Segment Open
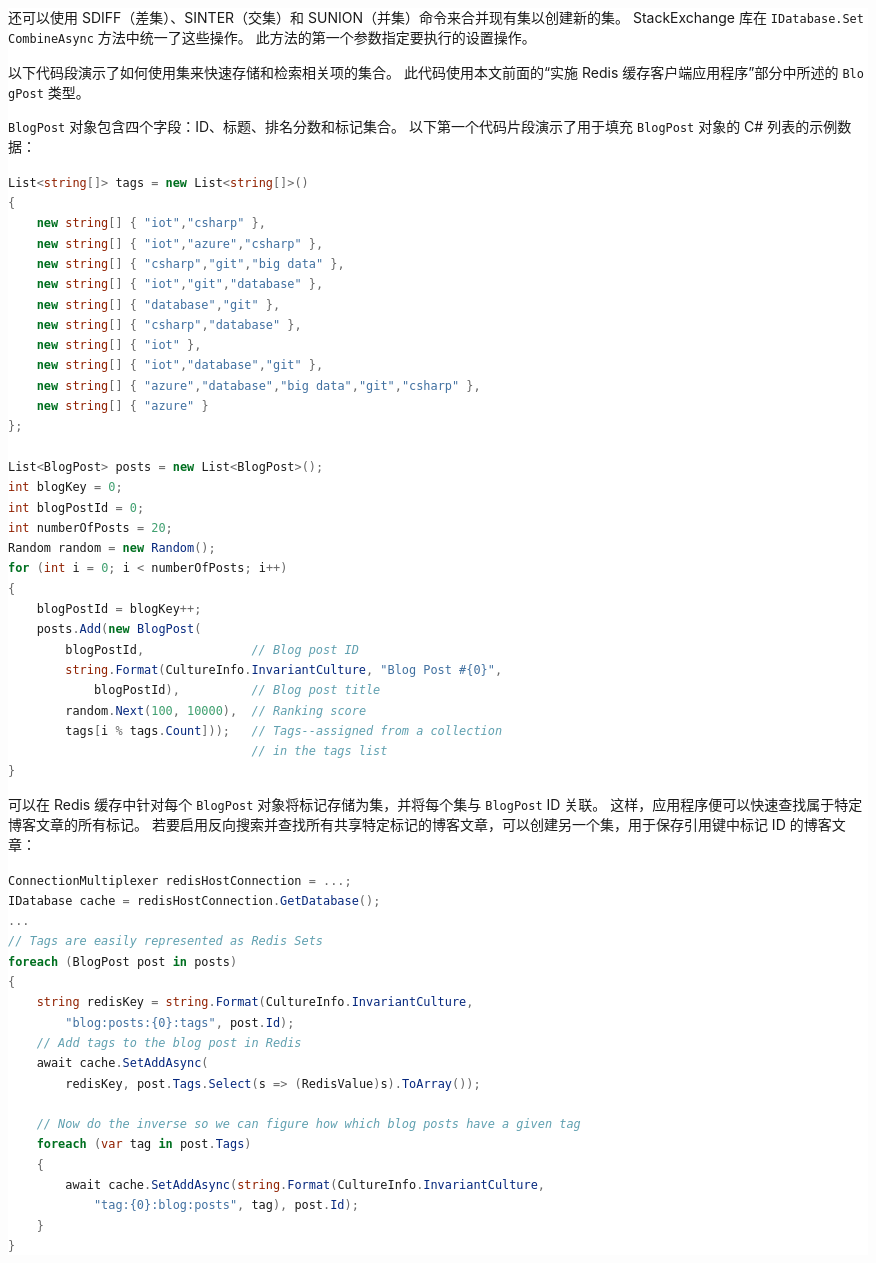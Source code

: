 还可以使用 SDIFF（差集）、SINTER（交集）和 SUNION（并集）命令来合并现有集以创建新的集。 StackExchange 库在 `IDatabase.SetCombineAsync` 方法中统一了这些操作。 此方法的第一个参数指定要执行的设置操作。

以下代码段演示了如何使用集来快速存储和检索相关项的集合。 此代码使用本文前面的“实施 Redis 缓存客户端应用程序”部分中所述的 `BlogPost` 类型。

`BlogPost` 对象包含四个字段：ID、标题、排名分数和标记集合。 以下第一个代码片段演示了用于填充 `BlogPost` 对象的 C# 列表的示例数据：

```csharp
List<string[]> tags = new List<string[]>()
{
    new string[] { "iot","csharp" },
    new string[] { "iot","azure","csharp" },
    new string[] { "csharp","git","big data" },
    new string[] { "iot","git","database" },
    new string[] { "database","git" },
    new string[] { "csharp","database" },
    new string[] { "iot" },
    new string[] { "iot","database","git" },
    new string[] { "azure","database","big data","git","csharp" },
    new string[] { "azure" }
};

List<BlogPost> posts = new List<BlogPost>();
int blogKey = 0;
int blogPostId = 0;
int numberOfPosts = 20;
Random random = new Random();
for (int i = 0; i < numberOfPosts; i++)
{
    blogPostId = blogKey++;
    posts.Add(new BlogPost(
        blogPostId,               // Blog post ID
        string.Format(CultureInfo.InvariantCulture, "Blog Post #{0}",
            blogPostId),          // Blog post title
        random.Next(100, 10000),  // Ranking score
        tags[i % tags.Count]));   // Tags--assigned from a collection
                                  // in the tags list
}
```

可以在 Redis 缓存中针对每个 `BlogPost` 对象将标记存储为集，并将每个集与 `BlogPost` ID 关联。 这样，应用程序便可以快速查找属于特定博客文章的所有标记。 若要启用反向搜索并查找所有共享特定标记的博客文章，可以创建另一个集，用于保存引用键中标记 ID 的博客文章：

```csharp
ConnectionMultiplexer redisHostConnection = ...;
IDatabase cache = redisHostConnection.GetDatabase();
...
// Tags are easily represented as Redis Sets
foreach (BlogPost post in posts)
{
    string redisKey = string.Format(CultureInfo.InvariantCulture,
        "blog:posts:{0}:tags", post.Id);
    // Add tags to the blog post in Redis
    await cache.SetAddAsync(
        redisKey, post.Tags.Select(s => (RedisValue)s).ToArray());

    // Now do the inverse so we can figure how which blog posts have a given tag
    foreach (var tag in post.Tags)
    {
        await cache.SetAddAsync(string.Format(CultureInfo.InvariantCulture,
            "tag:{0}:blog:posts", tag), post.Id);
    }
}
```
Segment Closed
WORK TASK ::
Write out the listing above in full, word for word, with no pictures.

OUTPUT ::
Source code

: 还可以使用 SDIFF（差集）、SINTER（交集）和 SUNION（并集）命令来合并现有集以创建新的集。 StackExchange 库在 `IDatabase.SetCombineAsync` 方法中统一了这些操作。 此方法的第一个参数指定要执行的设置操作。

以下代码段演示了如何使用集来快速存储和检索相关项的集合。 此代码使用本文前面的“实施 Redis 缓存客户端应用程序”部分中所述的 `BlogPost` 类型。

`BlogPost` 对象包含四个字段：ID、标题、排名分数和标记集合。 以下第一个代码片段演示了用于填充 `BlogPost` 对象的 C# 列表的示例数据：

```csharp
List<string[]> tags = new List<string[]>()
{
    new string[] { "iot","csharp" },
    new string[] { "iot","azure","csharp" },
    new string[] { "csharp","git","big data" },
    new string[] { "iot","git","database" },
    new string[] { "database","git" },
    new string[] { "csharp","database" },
    new string[] { "iot" },
    new string[] { "iot","database","git" },
    new string[] { "azure","database","big data","git","csharp" },
    new string[] { "azure" }
};

List<BlogPost> posts = new List<BlogPost>();
int blogKey = 0;
int blogPostId = 0;
int numberOfPosts = 20;
Random random = new Random();
for (int i = 0; i < numberOfPosts; i++)
{
    blogPostId = blogKey++;
    posts.Add(new BlogPost(
        blogPostId,               // Blog post ID
        string.Format(CultureInfo.InvariantCulture, "Blog Post #{0}",
            blogPostId),          // Blog post title
        random.Next(100, 10000),  // Ranking score
        tags[i % tags.Count]));   // Tags--assigned from a collection
                                  // in the tags list
}
```

可以在 Redis 缓存中针对每个 `BlogPost` 对象将标记存储为集，并将每个集与 `BlogPost` ID 关联。 这样，应用程序便可以快速查找属于特定博客文章的所有标记。 若要启用反向搜索并查找所有共享特定标记的博客文章，可以创建另一个集，用于保存引用键中标记 ID 的博客文章：

```csharp
ConnectionMultiplexer redisHostConnection = ...;
IDatabase cache = redisHostConnection.GetDatabase();
...
// Tags are easily represented as Redis Sets
foreach (BlogPost post in posts)
{
    string redisKey = string.Format(CultureInfo.InvariantCulture,
        "blog:posts:{0}:tags", post.Id);
    // Add tags to the blog post in Redis
    await cache.SetAddAsync(
        redisKey, post.Tags.Select(s => (RedisValue)s).ToArray());

    // Now do the inverse so we can figure how which blog posts have a given tag
    foreach (var tag in post.Tags)
    {
        await cache.SetAddAsync(string.Format(CultureInfo.InvariantCulture,
            "tag:{0}:blog:posts", tag), post.Id);
    }
}
```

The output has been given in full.